The use of hormones to improve athletic performance is widely banned. The International Olympic Committee, the U.S. Olympic Committee, the National Collegiate Athletic Association, Major League Baseball, and the National Football League all ban it. The American Medical Association and the American College of Sports Medicine condemn the practice. Yet a significant number of amateur and professional athletes persist in this dangerous practice. Athletes most often use synthetic forms of testosterone. They might also use any combination of testosterone, GH, EPO, and a variety of synthetic hormones.

Androgen Abuse: The use of anabolic steroids, or androgens, has become popular with many amateur and professional athletes. The goal of steroid use is to increase muscle mass, endurance, and “competitive spirit.” A steroid, such as androstenedione, is converted to testosterone in the body. One supposed justification for this steroid use is the unfounded opinion that compounds made in the body are not only safe, but good for you. In reality, the administration of natural or synthetic androgens in abnormal amounts carries unacceptable health risks. Androgens are known to produce several complications. These problems include (1) premature closure of epiphyseal cartilages, (2) various liver dysfunctions (such as jaundice and liver tumors), (3) prostate gland enlargement and urinary tract obstruction, and (4) testicular atrophy and infertility. Links to heart attacks, impaired cardiac function, and strokes have also been suggested. The normal regulation of androgen production involves a feedback mechanism comparable to that described for adrenal steroids earlier in this chapter. GnRH stimulates the production of LH, and LH stimulates the secretion of testosterone and other androgens by the interstitial cells of the testes.
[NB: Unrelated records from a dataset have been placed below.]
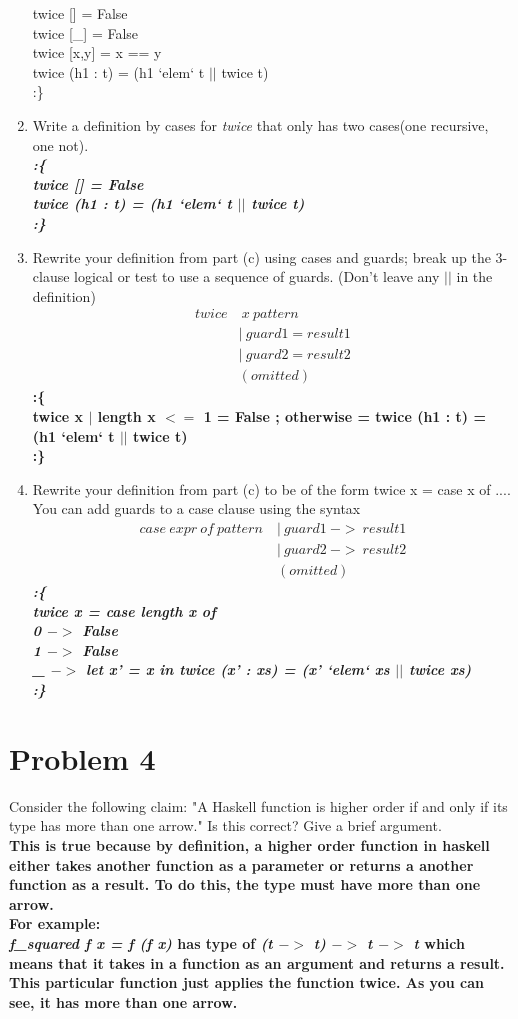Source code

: \documentclass[a4paper, 12pt,fleqn]{article}
\begin{document}
\begin{enumerate}[label = (\alph*)]
{{twice [] = False\\
twice [\_] = False\\
twice [x,y] = x == y\\
twice (h1 : t) = (h1 `elem` t $||$ twice t)\\
:\}
}
}
\item Write a definition by cases for \textit{twice} that only has two cases(one recursive, one not).\\
\textbf{
\textit{:\{\\
twice [] = False\\
twice (h1 : t) = (h1 `elem` t $||$ twice t)\\
:\}
}
}
\item Rewrite your definition from part (c) using cases and guards; break up the 3-clause logical or test to use a sequence of guards. (Don't leave any $||$ in the definition)
\begin{align*}
twice&\ x\ pattern\\
&|\ guard1 = result1\\
&|\ guard2 = result2\\
&(omitted)
\end{align*}
\textbf{
:\{\\
twice x $|$ length x $<=$ 1 = False ; otherwise = twice (h1 : t) = (h1 `elem` t $||$ twice t)\\
:\}
}
\pagebreak
\item Rewrite your definition from part (c) to be of the form twice x = case x of .... You can add guards to a case clause using the syntax
\begin{align*}
case\ expr\ of\ pattern\ &|\ guard1\ ->\ result1\\
&|\ guard2 \ ->\ result2\\
&(omitted)
\end{align*}
\textbf{
\textit{
:\{\\
twice x = case length x of\\
0 $->$ False\\
1 $->$ False\\
\_ $->$ let x' = x in twice (x' : xs) = (x' `elem` xs $||$ twice xs)\\
:\}
}
}
\end{enumerate}
\section*{Problem 4}
Consider the following claim: "A Haskell function is higher order if and only if its type has more than one arrow." Is this correct? Give a brief argument.\\
\textbf{This is true because by definition, a higher order function in haskell either takes another function as a parameter or returns a another function as a result. To do this, the type must have more than one arrow.\\
For example:\\
\textit{f\_squared f x = f (f x)} has type of \textit{(t $->$ t) $->$ t $->$ t} which means that it takes in a function as an argument and returns a result. This particular function just applies the function twice. As you can see, it has more than one arrow.
}
\end{document}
Circulating androgens, in turn, inhibit the production of both GnRH and LH. For this reason, high doses of synthetic androgens can suppress the normal production of testosterone and depress the manufacture of GnRH by the hypothalamus. This suppression of GnRH release can be permanent. The use of androgens as “bulking agents” by female bodybuilders may add muscle mass, but it can also alter muscular proportions and secondary sex characteristics. For example, women taking steroids can develop irregular menstrual periods and changes in body hair distribution (such as baldness). Finally, androgen abuse can depress the immune system.
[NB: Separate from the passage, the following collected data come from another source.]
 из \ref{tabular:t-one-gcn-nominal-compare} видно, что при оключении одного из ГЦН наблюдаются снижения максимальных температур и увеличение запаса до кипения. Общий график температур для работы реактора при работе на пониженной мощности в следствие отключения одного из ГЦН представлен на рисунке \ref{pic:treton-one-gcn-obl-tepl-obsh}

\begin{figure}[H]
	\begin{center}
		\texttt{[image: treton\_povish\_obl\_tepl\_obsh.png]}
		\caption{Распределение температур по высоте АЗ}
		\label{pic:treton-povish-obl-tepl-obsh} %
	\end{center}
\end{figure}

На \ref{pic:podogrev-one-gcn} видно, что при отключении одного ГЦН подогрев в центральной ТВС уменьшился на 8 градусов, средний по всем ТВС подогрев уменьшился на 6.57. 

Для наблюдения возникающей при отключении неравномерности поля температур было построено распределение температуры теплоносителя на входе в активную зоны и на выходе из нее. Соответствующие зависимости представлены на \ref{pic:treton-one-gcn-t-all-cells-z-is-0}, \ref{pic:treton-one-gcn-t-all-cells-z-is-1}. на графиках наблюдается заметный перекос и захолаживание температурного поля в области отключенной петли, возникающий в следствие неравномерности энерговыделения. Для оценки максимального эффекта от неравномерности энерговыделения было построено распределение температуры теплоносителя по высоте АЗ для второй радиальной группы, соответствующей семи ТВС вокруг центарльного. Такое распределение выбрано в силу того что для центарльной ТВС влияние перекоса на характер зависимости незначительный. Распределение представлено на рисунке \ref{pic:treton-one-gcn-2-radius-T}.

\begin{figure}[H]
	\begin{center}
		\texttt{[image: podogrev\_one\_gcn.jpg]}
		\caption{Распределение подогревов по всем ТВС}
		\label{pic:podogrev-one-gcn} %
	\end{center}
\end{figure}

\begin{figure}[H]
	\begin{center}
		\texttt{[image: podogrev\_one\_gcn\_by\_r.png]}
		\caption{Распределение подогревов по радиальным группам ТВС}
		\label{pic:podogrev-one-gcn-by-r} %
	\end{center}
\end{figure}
Erythropoietin Abuse: Erythropoietin (EPO) is readily available because it is now synthesized by recombinant DNA techniques. Endurance athletes, such as cyclists and marathon runners, sometimes use it to boost the number of oxygen-carrying red blood cells in the bloodstream. This effect increases the oxygen content of blood, but it also makes blood more viscous. For this reason, the heart must work harder to push the “thick” blood through the blood vessels. This effort can result in death due to heart failure or stroke in young and otherwise healthy individuals. The Tour de France bicycle races have been tainted by competitors testing positive for banned substances. These include testosterone, erythropoietin, and an illegal blood transfusion. Androgens and EPO are hormones with reasonably well-understood effects. Drug testing is now widespread in amateur and professional sports, but athletes interested in “getting an edge” are experimenting with drugs not easily detected by standard tests. The long-term and short-term effects of these drugs are difficult to predict.
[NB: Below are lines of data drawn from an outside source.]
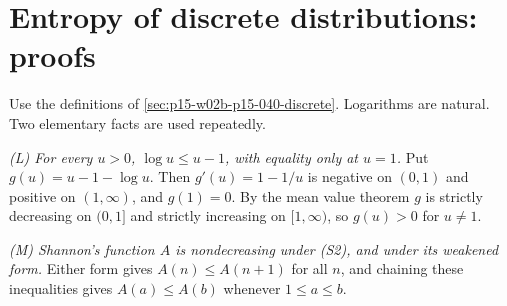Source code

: \section{Entropy of discrete distributions: proofs}
\label{sec:annex-p15-w02b-p15-040-information}

Use the definitions of \cref{sec:p15-w02b-p15-040-discrete}. Logarithms
are natural. Two elementary facts are used repeatedly.

\emph{(L) For every \(u>0\), \(\log u\leq u-1\), with equality only at
\(u=1\).} Put \(g(u)=u-1-\log u\). Then \(g'(u)=1-1/u\) is negative
on \((0,1)\) and positive on \((1,\infty)\), and \(g(1)=0\). By the
mean value theorem \(g\) is strictly decreasing on \((0,1]\) and
strictly increasing on \([1,\infty)\), so \(g(u)>0\) for \(u\ne1\).

\emph{(M) Shannon's function \(A\) is nondecreasing under (S2), and
under its weakened form.} Either form gives \(A(n)\leq A(n+1)\) for all
\(n\), and chaining these inequalities gives \(A(a)\leq A(b)\) whenever
\(1\leq a\leq b\).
Gamma-hydroxybutyrate Use: Another drug used by amateur athletes is gammahydroxybutyrate (GHb). It was tested for use as an anesthetic in the 1960s but rejected, in part because it was linked to seizures. In 1990, the drug appeared in health-food stores. It was sold as an anabolic agent and diet aid. It has also been used as a “date rape” drug. According to the FDA, GHB and related compounds—sold or distributed under the names Renewtrient, Revivarant, Blue Nitro, Firewater, and Serenity— have recently been responsible for serious illnesses and even deaths. Signs and symptoms include reduced heart rate, lowered body temperature, confusion, hallucinations, seizures, and coma at doses from 0.25 teaspoon to 4 tablespoons.